Goals


As database servers handle more and more requests on increasingly larger databases the process of optimizing resource usage (both hardware and software) becomes more difficult. The ever-changing state-of-the-art hardware and the needs for increased functionality present a new set of bottlenecks to overcome.

The main philosophy of the Staged DB design is to group concurrent tasks per software and hardware resource in the system. We do not propose a major overhaul in existing DBMS software. Rather, a small number of targeted changes can encapsulate existing functions into micro-servers (stages) ready to process a group of tasks.

By better matching tasks with resources we can attack bottlenecks and optimize resource usage in ways that are not feasible with traditional DBMS designs. Our goals are:


Improve instruction and data cache performance in OLTP

  • When running OLTP, instruction-related delays in the memory subsystem account for 25 to 40% of the total execution time. In contrast to data, instruction misses cannot be overlapped with out-of-order execution, and instruction caches cannot grow as the slower access time directly affects the processor speed. The challenge is to alleviate the instruction related delays without increasing the cache size.

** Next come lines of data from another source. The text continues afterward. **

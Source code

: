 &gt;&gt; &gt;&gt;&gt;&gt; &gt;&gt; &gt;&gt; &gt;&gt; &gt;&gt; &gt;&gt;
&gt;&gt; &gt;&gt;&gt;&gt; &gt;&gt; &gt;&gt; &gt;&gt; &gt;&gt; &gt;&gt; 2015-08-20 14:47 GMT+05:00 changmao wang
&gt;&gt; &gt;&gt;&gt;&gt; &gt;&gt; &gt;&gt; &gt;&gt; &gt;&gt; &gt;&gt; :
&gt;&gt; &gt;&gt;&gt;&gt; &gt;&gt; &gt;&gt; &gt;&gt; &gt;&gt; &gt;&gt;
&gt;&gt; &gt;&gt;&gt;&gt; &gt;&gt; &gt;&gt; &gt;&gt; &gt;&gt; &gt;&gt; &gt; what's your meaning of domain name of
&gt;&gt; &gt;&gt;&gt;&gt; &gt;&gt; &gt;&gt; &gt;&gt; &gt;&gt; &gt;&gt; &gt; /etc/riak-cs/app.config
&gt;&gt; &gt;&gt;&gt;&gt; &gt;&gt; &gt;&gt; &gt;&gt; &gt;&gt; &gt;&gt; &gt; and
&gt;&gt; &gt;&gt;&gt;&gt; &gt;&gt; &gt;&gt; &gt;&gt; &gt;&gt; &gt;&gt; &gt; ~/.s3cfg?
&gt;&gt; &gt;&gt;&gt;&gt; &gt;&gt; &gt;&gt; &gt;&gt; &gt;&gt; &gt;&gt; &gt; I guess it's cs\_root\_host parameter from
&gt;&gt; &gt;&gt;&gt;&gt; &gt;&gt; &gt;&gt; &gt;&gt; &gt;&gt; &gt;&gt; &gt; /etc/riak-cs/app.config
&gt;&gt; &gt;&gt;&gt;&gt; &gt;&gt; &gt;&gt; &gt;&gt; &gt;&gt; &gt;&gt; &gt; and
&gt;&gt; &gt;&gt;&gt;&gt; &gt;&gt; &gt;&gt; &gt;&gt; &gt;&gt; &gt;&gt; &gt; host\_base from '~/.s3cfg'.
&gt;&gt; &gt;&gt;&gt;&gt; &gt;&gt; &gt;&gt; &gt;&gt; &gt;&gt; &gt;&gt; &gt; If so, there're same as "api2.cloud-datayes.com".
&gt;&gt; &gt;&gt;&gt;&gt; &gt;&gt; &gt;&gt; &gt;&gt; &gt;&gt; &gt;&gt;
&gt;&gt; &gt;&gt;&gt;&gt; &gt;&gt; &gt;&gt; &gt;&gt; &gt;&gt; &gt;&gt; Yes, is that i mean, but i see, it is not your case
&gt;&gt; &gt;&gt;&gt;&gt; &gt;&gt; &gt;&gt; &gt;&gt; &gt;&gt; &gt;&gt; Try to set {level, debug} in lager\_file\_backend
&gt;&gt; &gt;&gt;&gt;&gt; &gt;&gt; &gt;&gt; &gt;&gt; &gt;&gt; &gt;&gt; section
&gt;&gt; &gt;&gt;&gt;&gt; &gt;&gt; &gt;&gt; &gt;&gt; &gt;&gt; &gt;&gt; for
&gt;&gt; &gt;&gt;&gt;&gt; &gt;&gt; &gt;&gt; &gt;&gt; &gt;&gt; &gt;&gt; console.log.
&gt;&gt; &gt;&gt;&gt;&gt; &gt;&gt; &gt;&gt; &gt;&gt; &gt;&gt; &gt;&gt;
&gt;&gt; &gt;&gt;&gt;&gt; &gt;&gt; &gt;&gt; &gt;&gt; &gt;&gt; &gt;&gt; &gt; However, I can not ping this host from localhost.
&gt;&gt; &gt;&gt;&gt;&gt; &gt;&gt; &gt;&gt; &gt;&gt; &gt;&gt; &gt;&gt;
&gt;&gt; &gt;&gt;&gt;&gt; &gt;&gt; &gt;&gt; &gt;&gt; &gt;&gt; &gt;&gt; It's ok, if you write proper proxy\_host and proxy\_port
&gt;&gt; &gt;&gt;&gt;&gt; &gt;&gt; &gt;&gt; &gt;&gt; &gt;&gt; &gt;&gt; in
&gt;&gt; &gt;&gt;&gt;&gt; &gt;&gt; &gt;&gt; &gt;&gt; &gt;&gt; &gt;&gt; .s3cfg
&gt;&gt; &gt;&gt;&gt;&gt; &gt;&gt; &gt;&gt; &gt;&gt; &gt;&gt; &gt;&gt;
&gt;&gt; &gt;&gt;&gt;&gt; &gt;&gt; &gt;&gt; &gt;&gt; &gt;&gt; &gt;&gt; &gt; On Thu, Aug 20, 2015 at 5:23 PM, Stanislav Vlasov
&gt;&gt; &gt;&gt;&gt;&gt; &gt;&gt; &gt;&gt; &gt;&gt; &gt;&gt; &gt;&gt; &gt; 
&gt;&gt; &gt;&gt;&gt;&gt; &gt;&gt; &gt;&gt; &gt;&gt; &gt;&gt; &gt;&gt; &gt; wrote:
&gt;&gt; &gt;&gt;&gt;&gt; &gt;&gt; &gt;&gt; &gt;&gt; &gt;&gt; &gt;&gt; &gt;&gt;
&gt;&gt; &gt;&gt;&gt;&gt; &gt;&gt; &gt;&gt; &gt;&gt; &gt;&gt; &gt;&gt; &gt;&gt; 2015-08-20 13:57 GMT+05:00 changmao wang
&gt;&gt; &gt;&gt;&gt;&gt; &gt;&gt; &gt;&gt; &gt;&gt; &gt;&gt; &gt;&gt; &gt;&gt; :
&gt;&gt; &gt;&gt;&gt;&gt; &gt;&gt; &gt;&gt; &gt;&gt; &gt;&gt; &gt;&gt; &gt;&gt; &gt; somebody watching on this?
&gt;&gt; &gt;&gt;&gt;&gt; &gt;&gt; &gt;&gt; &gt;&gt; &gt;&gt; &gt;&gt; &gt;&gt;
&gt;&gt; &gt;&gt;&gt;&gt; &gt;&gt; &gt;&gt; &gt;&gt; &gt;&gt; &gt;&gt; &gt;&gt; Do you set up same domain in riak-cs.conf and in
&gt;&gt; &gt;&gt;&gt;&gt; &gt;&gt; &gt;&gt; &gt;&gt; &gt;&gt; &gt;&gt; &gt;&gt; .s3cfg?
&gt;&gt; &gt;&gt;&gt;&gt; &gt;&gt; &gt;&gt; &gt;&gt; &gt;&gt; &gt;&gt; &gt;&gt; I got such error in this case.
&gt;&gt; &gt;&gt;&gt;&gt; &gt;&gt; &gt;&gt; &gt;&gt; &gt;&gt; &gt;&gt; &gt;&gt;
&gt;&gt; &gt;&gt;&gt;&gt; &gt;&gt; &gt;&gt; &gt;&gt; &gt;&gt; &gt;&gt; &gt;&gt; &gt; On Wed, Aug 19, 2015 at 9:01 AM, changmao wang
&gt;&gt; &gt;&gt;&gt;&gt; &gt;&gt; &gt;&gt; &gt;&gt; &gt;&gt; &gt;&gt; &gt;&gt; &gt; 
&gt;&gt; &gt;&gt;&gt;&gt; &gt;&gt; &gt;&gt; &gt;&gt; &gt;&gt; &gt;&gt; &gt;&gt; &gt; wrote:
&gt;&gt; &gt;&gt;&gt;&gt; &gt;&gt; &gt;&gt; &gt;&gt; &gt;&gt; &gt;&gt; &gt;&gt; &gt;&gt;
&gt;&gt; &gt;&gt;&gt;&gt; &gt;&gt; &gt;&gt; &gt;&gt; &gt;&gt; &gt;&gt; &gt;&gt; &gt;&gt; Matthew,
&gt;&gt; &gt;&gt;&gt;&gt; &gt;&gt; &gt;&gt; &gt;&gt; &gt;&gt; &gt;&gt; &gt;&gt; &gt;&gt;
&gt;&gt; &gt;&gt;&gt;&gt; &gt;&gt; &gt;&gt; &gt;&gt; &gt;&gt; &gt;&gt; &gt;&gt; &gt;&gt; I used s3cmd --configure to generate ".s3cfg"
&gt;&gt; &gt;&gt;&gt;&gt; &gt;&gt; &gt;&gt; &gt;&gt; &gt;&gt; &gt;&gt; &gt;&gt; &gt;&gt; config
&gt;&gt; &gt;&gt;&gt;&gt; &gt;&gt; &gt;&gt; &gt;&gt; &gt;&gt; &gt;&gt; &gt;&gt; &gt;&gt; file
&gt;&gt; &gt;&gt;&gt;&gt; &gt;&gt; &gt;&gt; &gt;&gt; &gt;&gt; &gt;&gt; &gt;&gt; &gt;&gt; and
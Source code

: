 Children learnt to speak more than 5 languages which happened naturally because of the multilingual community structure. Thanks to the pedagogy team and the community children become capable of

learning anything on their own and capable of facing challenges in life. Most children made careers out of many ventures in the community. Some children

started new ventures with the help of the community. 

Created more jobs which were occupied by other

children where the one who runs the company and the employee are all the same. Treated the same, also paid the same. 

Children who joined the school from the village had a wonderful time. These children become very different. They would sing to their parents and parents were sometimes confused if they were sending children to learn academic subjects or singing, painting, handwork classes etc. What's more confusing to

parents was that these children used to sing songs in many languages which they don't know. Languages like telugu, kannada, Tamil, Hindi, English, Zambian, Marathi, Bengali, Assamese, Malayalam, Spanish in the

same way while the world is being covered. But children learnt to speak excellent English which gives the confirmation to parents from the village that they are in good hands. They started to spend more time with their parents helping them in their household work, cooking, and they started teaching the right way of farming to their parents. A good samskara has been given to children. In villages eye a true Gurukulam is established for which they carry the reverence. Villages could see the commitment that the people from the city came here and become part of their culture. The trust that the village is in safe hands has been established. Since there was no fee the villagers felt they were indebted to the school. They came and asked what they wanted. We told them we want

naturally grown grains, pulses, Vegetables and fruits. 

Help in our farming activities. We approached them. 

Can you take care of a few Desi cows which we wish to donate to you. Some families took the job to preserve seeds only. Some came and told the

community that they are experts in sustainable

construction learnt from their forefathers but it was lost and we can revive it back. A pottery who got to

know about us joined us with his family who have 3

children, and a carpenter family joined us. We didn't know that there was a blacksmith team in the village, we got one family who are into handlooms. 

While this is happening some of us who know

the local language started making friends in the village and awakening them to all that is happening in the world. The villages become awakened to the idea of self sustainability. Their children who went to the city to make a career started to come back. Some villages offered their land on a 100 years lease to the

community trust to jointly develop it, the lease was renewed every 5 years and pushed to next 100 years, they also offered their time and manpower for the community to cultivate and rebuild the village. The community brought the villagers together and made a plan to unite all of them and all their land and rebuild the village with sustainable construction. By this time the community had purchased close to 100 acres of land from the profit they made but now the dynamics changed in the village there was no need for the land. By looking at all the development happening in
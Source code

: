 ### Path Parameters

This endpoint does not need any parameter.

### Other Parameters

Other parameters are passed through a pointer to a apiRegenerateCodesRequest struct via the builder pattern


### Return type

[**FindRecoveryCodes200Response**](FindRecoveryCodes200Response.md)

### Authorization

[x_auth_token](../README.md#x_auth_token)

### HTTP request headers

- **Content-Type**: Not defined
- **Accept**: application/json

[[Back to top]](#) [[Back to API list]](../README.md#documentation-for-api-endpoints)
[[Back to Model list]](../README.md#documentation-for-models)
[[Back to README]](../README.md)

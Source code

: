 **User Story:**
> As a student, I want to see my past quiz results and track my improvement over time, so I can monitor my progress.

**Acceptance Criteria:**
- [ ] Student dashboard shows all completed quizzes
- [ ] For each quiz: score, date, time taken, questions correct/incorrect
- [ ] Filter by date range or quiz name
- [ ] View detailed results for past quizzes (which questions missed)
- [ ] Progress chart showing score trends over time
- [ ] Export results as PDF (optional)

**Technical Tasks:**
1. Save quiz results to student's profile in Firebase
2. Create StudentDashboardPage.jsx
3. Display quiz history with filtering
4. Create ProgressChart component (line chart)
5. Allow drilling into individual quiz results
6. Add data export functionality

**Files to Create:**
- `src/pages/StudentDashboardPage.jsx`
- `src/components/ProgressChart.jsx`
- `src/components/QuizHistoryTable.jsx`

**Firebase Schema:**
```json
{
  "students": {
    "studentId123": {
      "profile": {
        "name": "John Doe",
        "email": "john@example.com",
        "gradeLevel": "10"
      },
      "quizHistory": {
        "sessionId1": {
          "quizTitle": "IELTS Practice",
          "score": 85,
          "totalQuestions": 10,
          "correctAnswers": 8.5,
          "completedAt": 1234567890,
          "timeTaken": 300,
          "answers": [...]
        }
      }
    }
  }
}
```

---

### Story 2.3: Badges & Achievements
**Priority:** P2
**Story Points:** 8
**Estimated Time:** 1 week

    We propose Steps, a technique that minimizes instruction cache misses in OLTP workloads by multiplexing concurrent transactions and exploiting common code paths. One transaction paves the cache with instructions, while close followers enjoy a nearly miss-free execution. Steps yields up to 96.7% reduction in instruction cache misses for each additional concurrent transaction, and at the same time eliminates up to 64% of mispredicted branches by loading a repeating execution pattern into the CPU.

  • The next goal is to provide the tools and methodology to automate the application of Steps for improving instruction cache performance in commercial DBMS.

  • The single most important bottleneck in multi-processor systems running OLTP workloads is caused by data cache coherence traffic. We are currently exploring ways to apply Steps for minimizing data cache coherence misses.


Re-engineer relational engines to optimize resource usage in large-scale installations

  • Relational execution engines typically treat concurrent queries as independent tasks, evaluating every plan in isolation. Reusing in-memory data pages across different queries is the job of the buffer pool manager, which can only set policy and not actively participate in the query evaluation process. Reusing common computations across concurrent queries comes at the cost of materializing views and assumes prior workload knowledge. The challenge is to exploit all opportunities for reusing both data and computation across concurrent queries transparently, without introducing additional costs or requiring prior knowledge.

  • The next goal is to deploy the staged system in multi-processor environments and develop query scheduling algorithms to minimize response time while maintaining high resource utilization.




Future Plans

  • Apply the Staged DB design in distributed DBMS environments.

  • Develop auto-tuning tools for Staged DBMS.